考虑
In [99]: d = pd.to_datetime({'year':[2016], 'month':[06], 'day':[01]})
In [100]: d1 = pd.to_datetime({'year':[2016], 'month':[01], 'day':[01]})
In [101]:d - d1
Out[101]:
0 152 days
dtype: timedelta64[ns]
但是当我尝试为整个专栏做这件事时,它给了我麻烦。
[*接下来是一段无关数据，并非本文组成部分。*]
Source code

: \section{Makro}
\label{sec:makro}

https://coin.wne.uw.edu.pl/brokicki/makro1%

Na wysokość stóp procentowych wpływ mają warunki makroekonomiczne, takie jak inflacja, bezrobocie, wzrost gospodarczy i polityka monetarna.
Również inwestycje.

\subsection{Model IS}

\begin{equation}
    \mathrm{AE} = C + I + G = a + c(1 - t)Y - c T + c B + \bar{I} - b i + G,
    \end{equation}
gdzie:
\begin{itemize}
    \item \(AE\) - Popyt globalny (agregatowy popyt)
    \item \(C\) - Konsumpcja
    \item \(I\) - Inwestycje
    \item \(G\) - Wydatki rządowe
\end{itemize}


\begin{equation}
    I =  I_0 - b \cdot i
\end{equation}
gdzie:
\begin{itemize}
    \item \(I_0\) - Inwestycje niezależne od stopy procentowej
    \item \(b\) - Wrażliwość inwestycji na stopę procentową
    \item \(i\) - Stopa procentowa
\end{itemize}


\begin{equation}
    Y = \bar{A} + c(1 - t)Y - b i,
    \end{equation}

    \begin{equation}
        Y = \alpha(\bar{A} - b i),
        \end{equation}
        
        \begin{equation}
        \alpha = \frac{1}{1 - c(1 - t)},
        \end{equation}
考虑:
df['Age'] = map(lambda x:x - pd.to_datetime({'year':[2016], 'month':[06], 'day':[01]}), df['Manager_DoB'])
df['Manager_Dob']是一列datetime对象。
它标记以下错误:
TypeError: can only operate on a datetime with a rhs of a timedelta/DateOffset for addition and subtraction, but the operator [__rsub__] was passed
答案 0 :(得分:2)
您不需要使用map *,您可以从日期时间列/系列中减去时间戳:
In [11]: d = pd.to_datetime({'year':[2016], 'month':[6], 'day':[1]})
In [12]: d
Out[12]:
0 2016-06-01
dtype: datetime64[ns]
In [13]: d[0] # This is the Timestamp you are actually interested in subtracting
Out[13]: Timestamp('2016-06-01 00:00:00')
In [14]: dates = pd.date_range(start="2016-01-01", periods=4)
In [15]: dates - d[0]
Out[15]: TimedeltaIndex(['-152 days', '-151 days', '-150 days', '-149 days'], dtype='timedelta64[ns]', freq=None)
您可以使用构造函数更直接地获取时间戳:
In [21]: pd.Timestamp("2016-06-01")
Out[21]: Timestamp('2016-06-01 00:00:00')
* 你永远不应该使用python的地图和pandas,而不是.apply。